Copy out precisely the lines from the start of the data through the line with "<li>[10/2024] Started my", and keep pictures out of it.

====== MATERIAL FOR THIS TASK ======

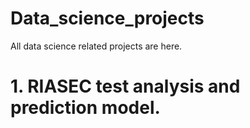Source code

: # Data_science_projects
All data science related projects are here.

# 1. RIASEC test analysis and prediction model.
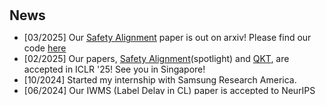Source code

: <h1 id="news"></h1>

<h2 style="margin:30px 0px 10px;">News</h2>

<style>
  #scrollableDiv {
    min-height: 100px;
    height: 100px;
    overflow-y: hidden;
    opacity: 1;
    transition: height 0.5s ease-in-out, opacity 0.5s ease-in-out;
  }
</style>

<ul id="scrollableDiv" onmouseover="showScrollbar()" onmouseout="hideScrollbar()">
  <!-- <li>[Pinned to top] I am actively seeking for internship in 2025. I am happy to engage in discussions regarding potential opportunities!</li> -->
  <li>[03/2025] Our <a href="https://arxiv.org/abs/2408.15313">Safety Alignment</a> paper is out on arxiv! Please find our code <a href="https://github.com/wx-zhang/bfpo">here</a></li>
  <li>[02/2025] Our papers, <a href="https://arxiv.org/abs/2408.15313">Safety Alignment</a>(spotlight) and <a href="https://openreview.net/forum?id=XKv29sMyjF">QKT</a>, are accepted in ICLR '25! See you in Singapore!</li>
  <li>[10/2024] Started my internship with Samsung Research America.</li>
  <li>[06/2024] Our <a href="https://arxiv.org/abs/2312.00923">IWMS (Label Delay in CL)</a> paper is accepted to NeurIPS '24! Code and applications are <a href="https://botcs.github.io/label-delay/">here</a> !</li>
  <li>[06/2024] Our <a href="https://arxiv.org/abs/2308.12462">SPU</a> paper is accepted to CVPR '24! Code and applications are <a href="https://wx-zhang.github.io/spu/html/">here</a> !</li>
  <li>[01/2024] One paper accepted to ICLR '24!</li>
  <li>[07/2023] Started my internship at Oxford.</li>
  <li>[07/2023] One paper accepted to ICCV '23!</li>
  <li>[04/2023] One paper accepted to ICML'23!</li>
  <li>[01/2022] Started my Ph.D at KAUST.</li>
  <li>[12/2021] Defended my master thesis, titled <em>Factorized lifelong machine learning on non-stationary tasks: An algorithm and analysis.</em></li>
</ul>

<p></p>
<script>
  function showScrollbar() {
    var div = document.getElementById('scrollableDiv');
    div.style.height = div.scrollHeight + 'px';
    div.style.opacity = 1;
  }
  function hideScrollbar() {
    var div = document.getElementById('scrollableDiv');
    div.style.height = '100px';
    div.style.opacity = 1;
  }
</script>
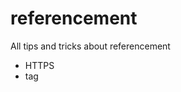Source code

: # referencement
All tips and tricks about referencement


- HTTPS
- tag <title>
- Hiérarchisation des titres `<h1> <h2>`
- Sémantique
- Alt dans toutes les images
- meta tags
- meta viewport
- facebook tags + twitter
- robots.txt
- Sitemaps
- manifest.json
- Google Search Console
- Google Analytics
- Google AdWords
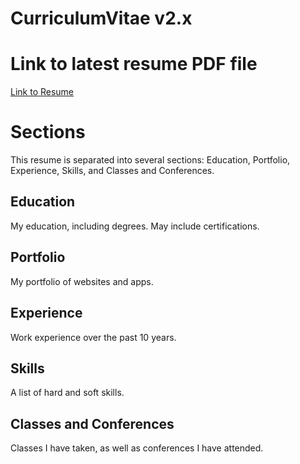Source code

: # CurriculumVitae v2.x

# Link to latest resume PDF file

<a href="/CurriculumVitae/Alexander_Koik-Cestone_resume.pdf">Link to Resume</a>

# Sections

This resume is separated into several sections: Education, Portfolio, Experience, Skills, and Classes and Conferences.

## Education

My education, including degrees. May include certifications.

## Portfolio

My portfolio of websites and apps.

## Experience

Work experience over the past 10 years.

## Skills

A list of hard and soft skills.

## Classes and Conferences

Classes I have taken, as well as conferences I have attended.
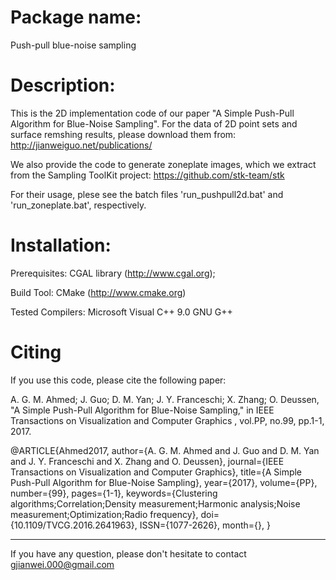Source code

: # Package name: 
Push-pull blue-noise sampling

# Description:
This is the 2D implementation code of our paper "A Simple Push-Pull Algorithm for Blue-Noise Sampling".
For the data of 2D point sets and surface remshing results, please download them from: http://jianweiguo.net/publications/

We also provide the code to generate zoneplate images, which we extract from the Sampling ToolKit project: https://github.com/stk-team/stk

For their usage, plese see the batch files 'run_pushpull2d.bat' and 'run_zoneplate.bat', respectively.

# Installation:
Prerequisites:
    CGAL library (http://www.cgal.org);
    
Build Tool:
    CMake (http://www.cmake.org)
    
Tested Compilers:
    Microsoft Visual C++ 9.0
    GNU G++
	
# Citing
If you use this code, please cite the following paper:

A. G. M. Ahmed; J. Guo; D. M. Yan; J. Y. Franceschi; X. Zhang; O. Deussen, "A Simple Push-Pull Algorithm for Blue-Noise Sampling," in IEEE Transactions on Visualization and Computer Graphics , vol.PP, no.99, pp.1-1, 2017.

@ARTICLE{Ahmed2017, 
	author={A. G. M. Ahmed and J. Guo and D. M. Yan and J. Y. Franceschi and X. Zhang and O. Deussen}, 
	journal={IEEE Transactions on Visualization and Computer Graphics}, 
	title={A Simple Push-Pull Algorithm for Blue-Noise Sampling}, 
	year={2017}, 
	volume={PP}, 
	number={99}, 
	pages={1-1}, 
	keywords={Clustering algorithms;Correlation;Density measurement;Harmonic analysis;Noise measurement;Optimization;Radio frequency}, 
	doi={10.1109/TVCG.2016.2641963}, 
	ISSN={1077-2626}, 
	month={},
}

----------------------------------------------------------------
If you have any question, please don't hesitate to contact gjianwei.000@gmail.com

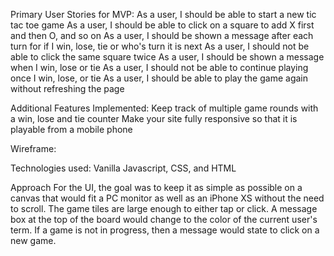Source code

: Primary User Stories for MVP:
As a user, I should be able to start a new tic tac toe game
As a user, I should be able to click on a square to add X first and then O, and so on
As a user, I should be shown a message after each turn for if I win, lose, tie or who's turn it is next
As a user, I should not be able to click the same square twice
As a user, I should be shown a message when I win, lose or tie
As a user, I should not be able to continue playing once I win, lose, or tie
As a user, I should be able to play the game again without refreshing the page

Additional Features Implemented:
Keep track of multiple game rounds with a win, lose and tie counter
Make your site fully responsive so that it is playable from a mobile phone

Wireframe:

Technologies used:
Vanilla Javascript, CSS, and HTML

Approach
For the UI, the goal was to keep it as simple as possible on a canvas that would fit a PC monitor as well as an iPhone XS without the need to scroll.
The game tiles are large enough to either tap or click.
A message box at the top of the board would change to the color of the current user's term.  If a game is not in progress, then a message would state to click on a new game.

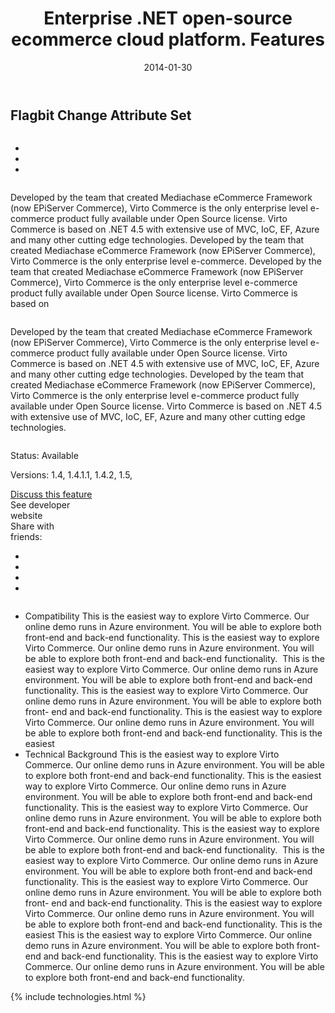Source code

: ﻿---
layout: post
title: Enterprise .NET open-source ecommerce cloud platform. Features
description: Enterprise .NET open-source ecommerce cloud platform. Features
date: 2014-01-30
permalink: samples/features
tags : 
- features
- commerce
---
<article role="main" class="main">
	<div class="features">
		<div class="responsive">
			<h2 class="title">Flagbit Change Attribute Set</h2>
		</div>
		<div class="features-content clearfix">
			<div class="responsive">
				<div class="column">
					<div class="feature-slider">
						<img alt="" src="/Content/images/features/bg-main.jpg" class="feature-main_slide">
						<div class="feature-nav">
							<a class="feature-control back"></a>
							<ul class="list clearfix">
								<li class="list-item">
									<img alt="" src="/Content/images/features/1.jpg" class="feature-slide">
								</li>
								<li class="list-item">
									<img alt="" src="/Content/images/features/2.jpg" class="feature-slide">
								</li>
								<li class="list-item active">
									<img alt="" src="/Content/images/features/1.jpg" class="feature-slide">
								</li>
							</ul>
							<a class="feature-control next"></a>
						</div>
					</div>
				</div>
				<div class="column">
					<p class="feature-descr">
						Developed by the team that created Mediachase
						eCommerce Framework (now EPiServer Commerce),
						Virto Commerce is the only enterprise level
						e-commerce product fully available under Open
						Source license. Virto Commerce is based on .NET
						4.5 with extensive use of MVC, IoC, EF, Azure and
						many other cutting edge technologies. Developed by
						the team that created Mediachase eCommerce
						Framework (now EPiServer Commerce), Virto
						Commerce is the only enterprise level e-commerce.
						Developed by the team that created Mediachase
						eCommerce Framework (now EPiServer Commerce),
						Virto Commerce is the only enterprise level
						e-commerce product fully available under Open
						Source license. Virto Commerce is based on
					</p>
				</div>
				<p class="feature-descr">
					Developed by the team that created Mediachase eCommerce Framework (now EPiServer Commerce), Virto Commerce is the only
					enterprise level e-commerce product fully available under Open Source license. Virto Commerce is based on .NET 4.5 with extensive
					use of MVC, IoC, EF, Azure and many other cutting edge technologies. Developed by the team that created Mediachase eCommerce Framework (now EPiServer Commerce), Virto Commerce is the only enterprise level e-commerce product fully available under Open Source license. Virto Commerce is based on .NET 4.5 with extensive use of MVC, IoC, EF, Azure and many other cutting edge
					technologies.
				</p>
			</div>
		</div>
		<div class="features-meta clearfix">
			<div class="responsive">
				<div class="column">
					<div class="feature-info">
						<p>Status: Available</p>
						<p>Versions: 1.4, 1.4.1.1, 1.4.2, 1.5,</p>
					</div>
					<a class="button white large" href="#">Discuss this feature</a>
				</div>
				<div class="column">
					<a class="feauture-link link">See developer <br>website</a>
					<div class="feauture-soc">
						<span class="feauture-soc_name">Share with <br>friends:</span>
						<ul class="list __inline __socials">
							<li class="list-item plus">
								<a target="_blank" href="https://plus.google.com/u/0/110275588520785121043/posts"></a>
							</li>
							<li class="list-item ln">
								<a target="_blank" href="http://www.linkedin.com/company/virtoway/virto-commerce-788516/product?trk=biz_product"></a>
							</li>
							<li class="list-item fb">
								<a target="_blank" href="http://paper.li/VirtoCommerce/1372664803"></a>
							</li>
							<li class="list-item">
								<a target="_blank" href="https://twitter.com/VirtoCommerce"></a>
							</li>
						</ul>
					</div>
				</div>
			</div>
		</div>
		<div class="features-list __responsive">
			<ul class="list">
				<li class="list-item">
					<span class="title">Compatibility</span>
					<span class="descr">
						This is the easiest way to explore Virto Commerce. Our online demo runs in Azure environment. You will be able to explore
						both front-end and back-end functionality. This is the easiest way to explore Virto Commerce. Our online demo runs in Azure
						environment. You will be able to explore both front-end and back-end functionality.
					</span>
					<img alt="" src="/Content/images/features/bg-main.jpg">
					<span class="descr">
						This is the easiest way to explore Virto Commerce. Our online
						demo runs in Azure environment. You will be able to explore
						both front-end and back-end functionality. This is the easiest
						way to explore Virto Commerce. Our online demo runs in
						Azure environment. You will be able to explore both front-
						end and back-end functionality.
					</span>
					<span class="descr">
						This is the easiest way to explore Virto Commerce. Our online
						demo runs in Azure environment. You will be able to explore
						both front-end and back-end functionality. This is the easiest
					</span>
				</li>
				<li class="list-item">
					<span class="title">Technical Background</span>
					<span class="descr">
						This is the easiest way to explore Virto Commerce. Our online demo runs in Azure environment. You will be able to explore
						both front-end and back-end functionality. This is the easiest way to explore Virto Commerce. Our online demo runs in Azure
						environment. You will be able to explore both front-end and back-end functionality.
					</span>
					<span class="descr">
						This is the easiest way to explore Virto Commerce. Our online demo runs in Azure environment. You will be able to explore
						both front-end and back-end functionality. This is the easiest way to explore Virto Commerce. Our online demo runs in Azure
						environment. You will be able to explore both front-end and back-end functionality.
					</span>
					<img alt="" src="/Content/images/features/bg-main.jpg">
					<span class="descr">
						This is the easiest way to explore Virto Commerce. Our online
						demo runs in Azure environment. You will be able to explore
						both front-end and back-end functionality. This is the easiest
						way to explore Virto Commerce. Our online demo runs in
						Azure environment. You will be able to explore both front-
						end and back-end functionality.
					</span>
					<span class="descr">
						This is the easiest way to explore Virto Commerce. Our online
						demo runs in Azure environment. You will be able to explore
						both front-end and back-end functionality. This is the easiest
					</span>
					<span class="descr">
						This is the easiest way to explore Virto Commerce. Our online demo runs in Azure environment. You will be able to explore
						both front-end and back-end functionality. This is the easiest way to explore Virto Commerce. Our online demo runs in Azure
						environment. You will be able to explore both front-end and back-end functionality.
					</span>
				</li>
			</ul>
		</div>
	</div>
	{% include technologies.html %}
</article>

======

REPLY TO THE TASK ->
Source code

: # Data_science_projects
All data science related projects are here.

# 1. RIASEC test analysis and prediction model.
Source code

: <h1 id="news"></h1>

<h2 style="margin:30px 0px 10px;">News</h2>

<style>
  #scrollableDiv {
    min-height: 100px;
    height: 100px;
    overflow-y: hidden;
    opacity: 1;
    transition: height 0.5s ease-in-out, opacity 0.5s ease-in-out;
  }
</style>

<ul id="scrollableDiv" onmouseover="showScrollbar()" onmouseout="hideScrollbar()">
  <!-- <li>[Pinned to top] I am actively seeking for internship in 2025. I am happy to engage in discussions regarding potential opportunities!</li> -->
  <li>[03/2025] Our <a href="https://arxiv.org/abs/2408.15313">Safety Alignment</a> paper is out on arxiv! Please find our code <a href="https://github.com/wx-zhang/bfpo">here</a></li>
  <li>[02/2025] Our papers, <a href="https://arxiv.org/abs/2408.15313">Safety Alignment</a>(spotlight) and <a href="https://openreview.net/forum?id=XKv29sMyjF">QKT</a>, are accepted in ICLR '25! See you in Singapore!</li>
  <li>[10/2024] Started my internship with Samsung Research America.</li>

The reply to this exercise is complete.